Exercise aim ::
Within the material below, filter for lines that hold the word "BeekeepingGuide".
::: Exercise materials :::
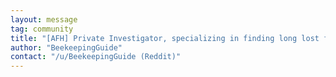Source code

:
 ```yaml
---
layout: message
tag: community
title: "[AFH] Private Investigator, specializing in finding long lost friends and family in the United States"
author: "BeekeepingGuide"	
contact: "/u/BeekeepingGuide (Reddit)"
---
```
:::
Solution ::
author: "BeekeepingGuide"	
contact: "/u/BeekeepingGuide (Reddit)"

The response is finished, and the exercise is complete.